Problem to work on: Your reply should hold the line containing "- a spiritual" and every later line of the records, reproduced exactly, and no other lines.

Data for analysis:
_ _ _ _ _
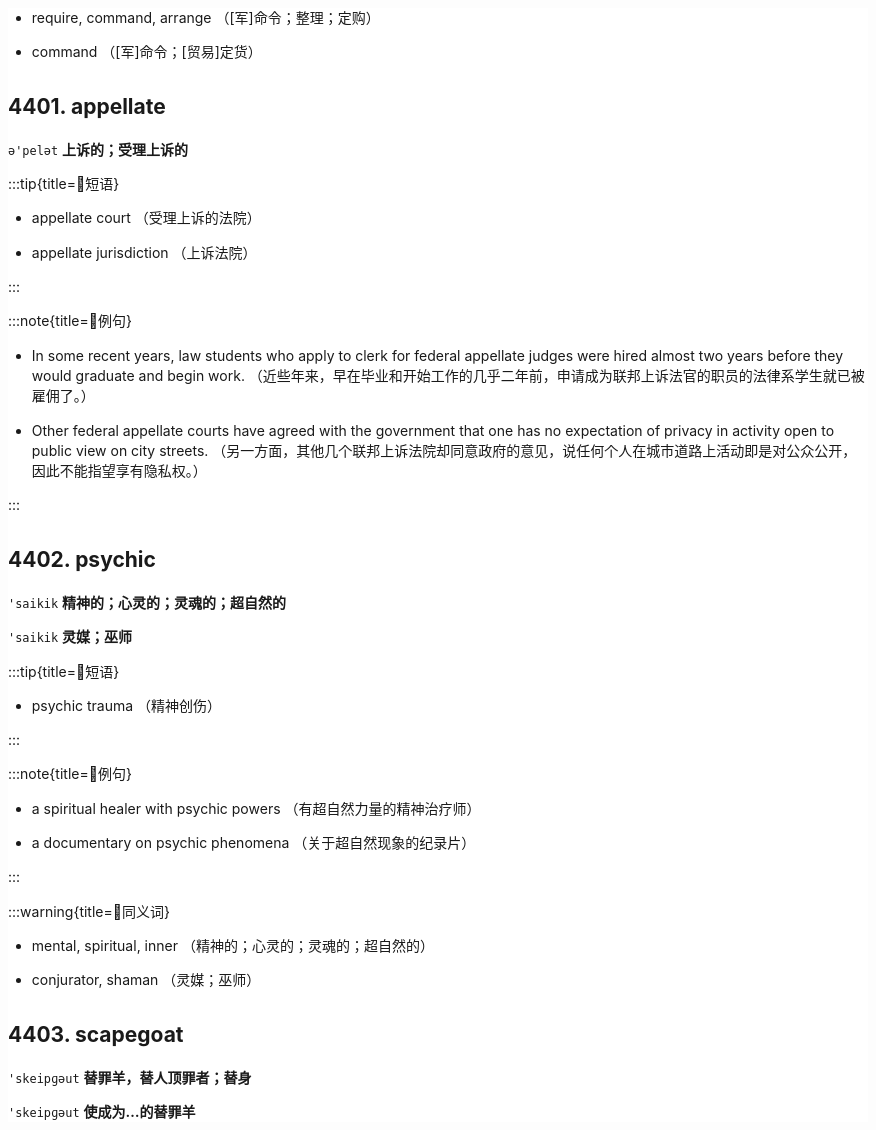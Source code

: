 - require, command, arrange （[军]命令；整理；定购）

- command （[军]命令；[贸易]定货）


## 4401. appellate

`ə'pelət`  **上诉的；受理上诉的**

:::tip{title=🤩短语}

- appellate court （受理上诉的法院）

- appellate jurisdiction （上诉法院）

:::

:::note{title=🎤例句}

- In some recent years, law students who apply to clerk for federal appellate judges were hired almost two years before they would graduate and begin work. （近些年来，早在毕业和开始工作的几乎二年前，申请成为联邦上诉法官的职员的法律系学生就已被雇佣了。）

- Other federal appellate courts have agreed with the government that one has no expectation of privacy in activity open to public view on city streets. （另一方面，其他几个联邦上诉法院却同意政府的意见，说任何个人在城市道路上活动即是对公众公开，因此不能指望享有隐私权。）

:::

## 4402. psychic

`'saikik`  **精神的；心灵的；灵魂的；超自然的**

`'saikik`  **灵媒；巫师**

:::tip{title=🤩短语}

- psychic trauma （精神创伤）

:::

:::note{title=🎤例句}

- a spiritual healer with psychic powers （有超自然力量的精神治疗师）

- a documentary on psychic phenomena （关于超自然现象的纪录片）

:::

:::warning{title=🤔同义词}

- mental, spiritual, inner （精神的；心灵的；灵魂的；超自然的）

- conjurator, shaman （灵媒；巫师）


## 4403. scapegoat

`'skeipɡəut`  **替罪羊，替人顶罪者；替身**

`'skeipɡəut`  **使成为…的替罪羊**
_ _ _ _ _
Written solution:
- a spiritual healer with psychic powers （有超自然力量的精神治疗师）

- a documentary on psychic phenomena （关于超自然现象的纪录片）

:::

:::warning{title=🤔同义词}

- mental, spiritual, inner （精神的；心灵的；灵魂的；超自然的）

- conjurator, shaman （灵媒；巫师）


## 4403. scapegoat

`'skeipɡəut`  **替罪羊，替人顶罪者；替身**

`'skeipɡəut`  **使成为…的替罪羊**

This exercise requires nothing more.